The purpose of consume by dates is to do with how long the food will remain in perfect condition. It is a short as possible because manufacturers do not want consumers complaining that they left a piece of cheese on a plate in the kitchen for a week and it is now all dry and cracked
Best by/use by days are very conservative because they have to think about all the ways people will leave food standing around in warm atmospheres for hours before putting them in a fridge, or not at all etc etc.
Foods like cheese, ham, etc are the result of methods developed of preserving foodstuffs for long periods before fridges and freezers. Look at the premium you pay for a fully aged mature cheddar. Hams used to be hung in chimneys for a year or more before finally being eaten.
There have even been articles in the papers where reporters have experimented with how long food will actually last after opening before the flavour or texture changes. This has got nothing to do whether the food is safe to eat, there was no question of the reporters eating food that might make them ill. Some of the food they experimented with was good to eat weeks after the sellby/best by date.

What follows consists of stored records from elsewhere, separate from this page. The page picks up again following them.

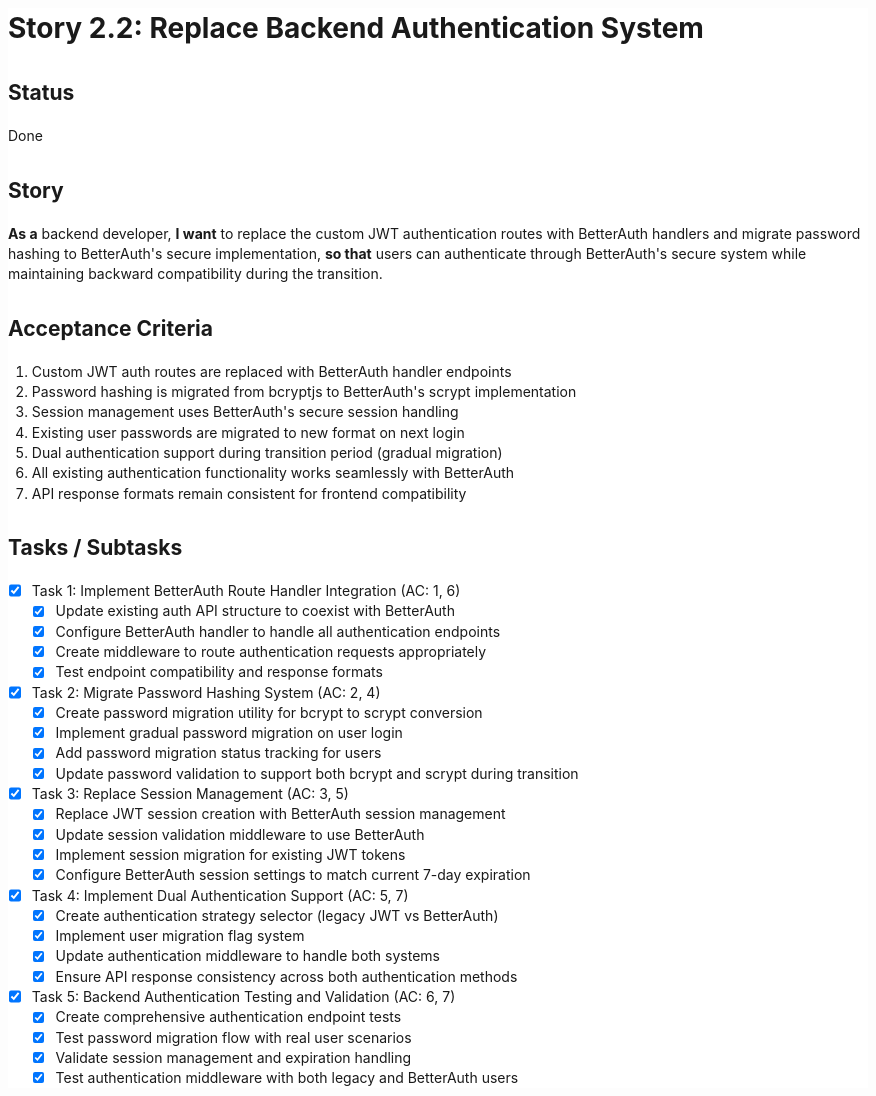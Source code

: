 # Story 2.2: Replace Backend Authentication System

## Status
Done
## Story
**As a** backend developer,
**I want** to replace the custom JWT authentication routes with BetterAuth handlers and migrate password hashing to BetterAuth's secure implementation,
**so that** users can authenticate through BetterAuth's secure system while maintaining backward compatibility during the transition.

## Acceptance Criteria
1. Custom JWT auth routes are replaced with BetterAuth handler endpoints
2. Password hashing is migrated from bcryptjs to BetterAuth's scrypt implementation
3. Session management uses BetterAuth's secure session handling
4. Existing user passwords are migrated to new format on next login
5. Dual authentication support during transition period (gradual migration)
6. All existing authentication functionality works seamlessly with BetterAuth
7. API response formats remain consistent for frontend compatibility

## Tasks / Subtasks
- [x] Task 1: Implement BetterAuth Route Handler Integration (AC: 1, 6)
  - [x] Update existing auth API structure to coexist with BetterAuth
  - [x] Configure BetterAuth handler to handle all authentication endpoints
  - [x] Create middleware to route authentication requests appropriately
  - [x] Test endpoint compatibility and response formats

- [x] Task 2: Migrate Password Hashing System (AC: 2, 4)
  - [x] Create password migration utility for bcrypt to scrypt conversion
  - [x] Implement gradual password migration on user login
  - [x] Add password migration status tracking for users
  - [x] Update password validation to support both bcrypt and scrypt during transition

- [x] Task 3: Replace Session Management (AC: 3, 5)
  - [x] Replace JWT session creation with BetterAuth session management
  - [x] Update session validation middleware to use BetterAuth
  - [x] Implement session migration for existing JWT tokens
  - [x] Configure BetterAuth session settings to match current 7-day expiration

- [x] Task 4: Implement Dual Authentication Support (AC: 5, 7)
  - [x] Create authentication strategy selector (legacy JWT vs BetterAuth)
  - [x] Implement user migration flag system
  - [x] Update authentication middleware to handle both systems
  - [x] Ensure API response consistency across both authentication methods

- [x] Task 5: Backend Authentication Testing and Validation (AC: 6, 7)
  - [x] Create comprehensive authentication endpoint tests
  - [x] Test password migration flow with real user scenarios
  - [x] Validate session management and expiration handling
  - [x] Test authentication middleware with both legacy and BetterAuth users
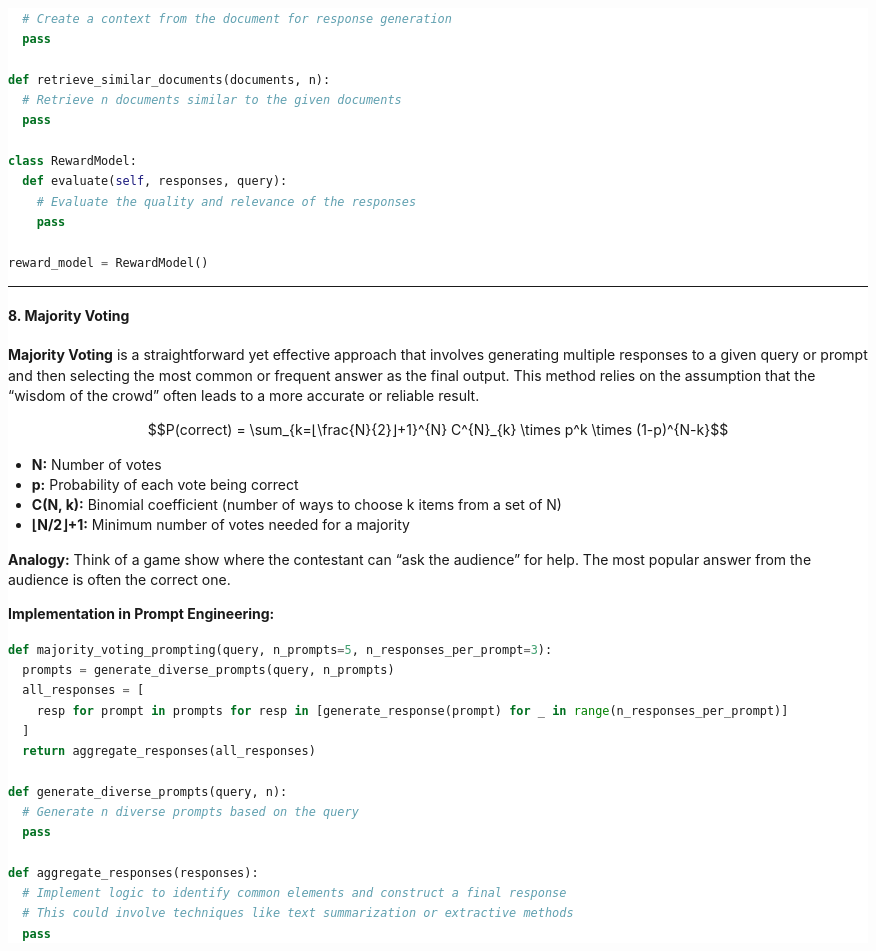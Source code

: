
 ```python
  # Create a context from the document for response generation
  pass

def retrieve_similar_documents(documents, n):
  # Retrieve n documents similar to the given documents
  pass

class RewardModel:
  def evaluate(self, responses, query):
    # Evaluate the quality and relevance of the responses
    pass

reward_model = RewardModel()
```

---

#### 8. Majority Voting

**Majority Voting** is a straightforward yet effective approach that involves generating multiple responses to a given query or prompt and then selecting the most common or frequent answer as the final output. This method relies on the assumption that the “wisdom of the crowd” often leads to a more accurate or reliable result.

$$P(correct) = \sum_{k=⌊\frac{N}{2}⌋+1}^{N} C^{N}_{k} \times p^k \times (1-p)^{N-k}$$

- **N:** Number of votes
- **p:** Probability of each vote being correct
- **C(N, k):** Binomial coefficient (number of ways to choose k items from a set of N)
- **⌊N/2⌋+1:** Minimum number of votes needed for a majority

**Analogy:** Think of a game show where the contestant can “ask the audience” for help. The most popular answer from the audience is often the correct one.

**Implementation in Prompt Engineering:**
```python
def majority_voting_prompting(query, n_prompts=5, n_responses_per_prompt=3):
  prompts = generate_diverse_prompts(query, n_prompts)
  all_responses = [
    resp for prompt in prompts for resp in [generate_response(prompt) for _ in range(n_responses_per_prompt)]
  ]
  return aggregate_responses(all_responses)

def generate_diverse_prompts(query, n):
  # Generate n diverse prompts based on the query
  pass

def aggregate_responses(responses):
  # Implement logic to identify common elements and construct a final response
  # This could involve techniques like text summarization or extractive methods
  pass
```
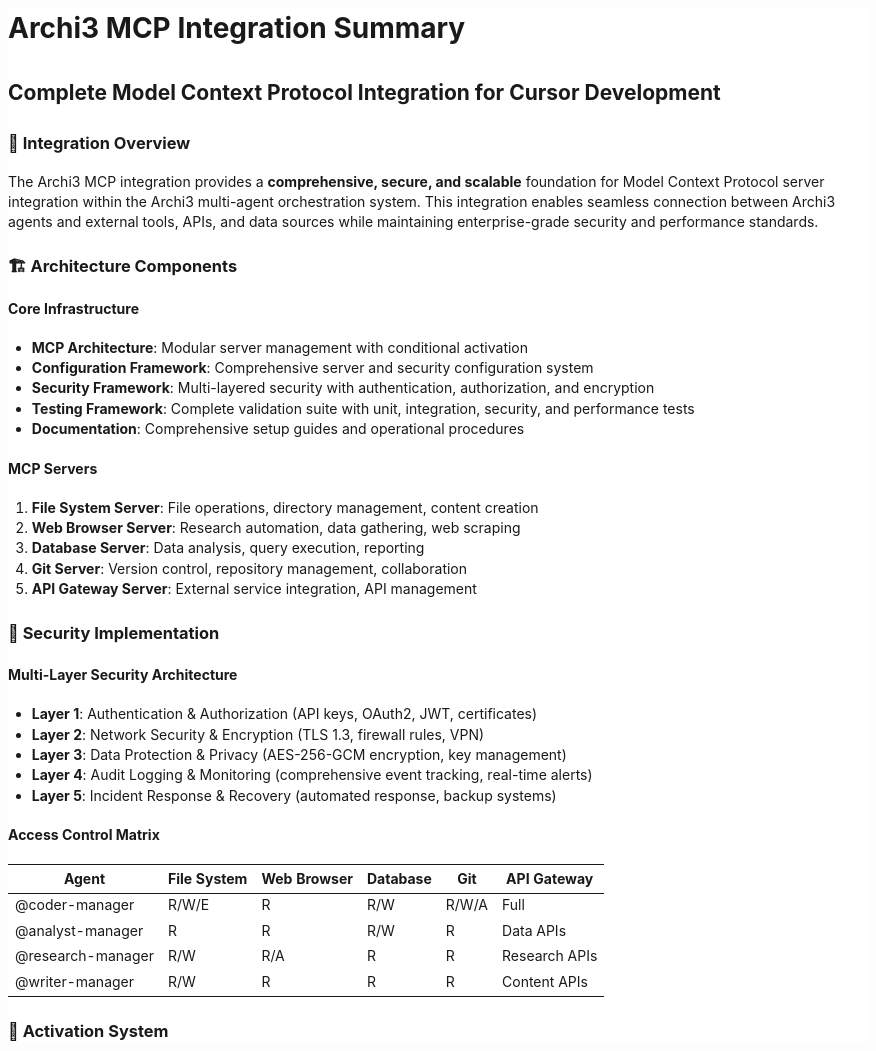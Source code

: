 # Archi3 MCP Integration Summary
## Complete Model Context Protocol Integration for Cursor Development

### 🎯 **Integration Overview**

The Archi3 MCP integration provides a **comprehensive, secure, and scalable** foundation for Model Context Protocol server integration within the Archi3 multi-agent orchestration system. This integration enables seamless connection between Archi3 agents and external tools, APIs, and data sources while maintaining enterprise-grade security and performance standards.

### 🏗️ **Architecture Components**

#### **Core Infrastructure**
- **MCP Architecture**: Modular server management with conditional activation
- **Configuration Framework**: Comprehensive server and security configuration system
- **Security Framework**: Multi-layered security with authentication, authorization, and encryption
- **Testing Framework**: Complete validation suite with unit, integration, security, and performance tests
- **Documentation**: Comprehensive setup guides and operational procedures

#### **MCP Servers**
1. **File System Server**: File operations, directory management, content creation
2. **Web Browser Server**: Research automation, data gathering, web scraping
3. **Database Server**: Data analysis, query execution, reporting
4. **Git Server**: Version control, repository management, collaboration
5. **API Gateway Server**: External service integration, API management

### 🔐 **Security Implementation**

#### **Multi-Layer Security Architecture**
- **Layer 1**: Authentication & Authorization (API keys, OAuth2, JWT, certificates)
- **Layer 2**: Network Security & Encryption (TLS 1.3, firewall rules, VPN)
- **Layer 3**: Data Protection & Privacy (AES-256-GCM encryption, key management)
- **Layer 4**: Audit Logging & Monitoring (comprehensive event tracking, real-time alerts)
- **Layer 5**: Incident Response & Recovery (automated response, backup systems)

#### **Access Control Matrix**
| Agent | File System | Web Browser | Database | Git | API Gateway |
|-------|-------------|-------------|----------|-----|-------------|
| @coder-manager | R/W/E | R | R/W | R/W/A | Full |
| @analyst-manager | R | R | R/W | R | Data APIs |
| @research-manager | R/W | R/A | R | R | Research APIs |
| @writer-manager | R/W | R | R | R | Content APIs |

### 🚀 **Activation System**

I am hyper careful with chicken, pork, offal and fish, especially shellfish, but everything else, especially dry or tinned/packaged food kept on the ambiant shelves. I use my nose, mouth, eyes and, where appropriate, cook food well before eating - so 2 peole, no food waste.
I have just had my breakfast; cheese on toast and fruit juice. The cheese has been in the fridge for over a week and the fruit juice for 5 days. Both showing no deterioration in frshness, texture or flavour.